- Normal Edition cover

EP by Kim Hyun-joong
- Released: October 11, 2011
- Genre: K-pop, R&B, Dance
- Language: Korean
- Label: KeyEast (Korea) Warner Music Taiwan (Taiwan)
- Producer: Steven Lee

Kim Hyun-joong chronology
| Break Down (2011) | Lucky (2011) | Round 3 (2013) |

Music video
- "Lucky Guy" on YouTube

= Lucky (Kim Hyun-joong EP) =

Lucky is the second Korean solo mini album of Kim Hyun-joong of South Korean boy band SS501. It was released on 11 October 2011 under KeyEast Entertainment.
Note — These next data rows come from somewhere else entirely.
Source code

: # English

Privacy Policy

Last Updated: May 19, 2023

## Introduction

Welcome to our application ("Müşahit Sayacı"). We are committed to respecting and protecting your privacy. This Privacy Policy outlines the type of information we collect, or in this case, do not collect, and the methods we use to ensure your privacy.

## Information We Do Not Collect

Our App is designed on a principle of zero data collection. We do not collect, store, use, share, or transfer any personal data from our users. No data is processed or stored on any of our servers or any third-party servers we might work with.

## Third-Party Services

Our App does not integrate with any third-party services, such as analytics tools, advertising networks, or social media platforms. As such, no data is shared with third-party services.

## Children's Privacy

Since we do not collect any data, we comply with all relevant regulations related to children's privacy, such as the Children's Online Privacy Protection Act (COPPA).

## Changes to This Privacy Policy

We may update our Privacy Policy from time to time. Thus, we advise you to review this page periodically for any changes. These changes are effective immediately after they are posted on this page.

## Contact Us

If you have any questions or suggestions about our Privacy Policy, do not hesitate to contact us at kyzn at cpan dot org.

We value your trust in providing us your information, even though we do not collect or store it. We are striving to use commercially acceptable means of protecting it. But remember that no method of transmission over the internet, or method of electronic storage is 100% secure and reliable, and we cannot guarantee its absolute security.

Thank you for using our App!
A Limited Edition was released on 14 November 2011. The album was released in Taiwan on 18 November 2011, by Warner Music Taiwan.

The album peaked at number one on Gaon Album Chart for the week starting on 9 June 2011 and debut at number five on Billboard's World Chart for the week of 29 October 2011. It also top the import albums category in Japan's Oricon weekly chart.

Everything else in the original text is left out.